++++ EXTRACTED RECORDS
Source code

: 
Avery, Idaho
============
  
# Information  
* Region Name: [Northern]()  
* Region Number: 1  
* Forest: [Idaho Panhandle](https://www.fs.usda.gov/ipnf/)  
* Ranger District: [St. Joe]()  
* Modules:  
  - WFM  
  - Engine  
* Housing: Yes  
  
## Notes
++++++++
■ PROBLEM DETAILS ■
Each entry should be written out again exactly, with no word left out.

■ RESPONSE TO THE TASK ■
Source code

: 
Avery, Idaho
============
  
# Information  
* Region Name: [Northern]()  
* Region Number: 1  
* Forest: [Idaho Panhandle](https://www.fs.usda.gov/ipnf/)  
* Ranger District: [St. Joe]()  
* Modules:  
  - WFM  
  - Engine  
* Housing: Yes  
  
## Notes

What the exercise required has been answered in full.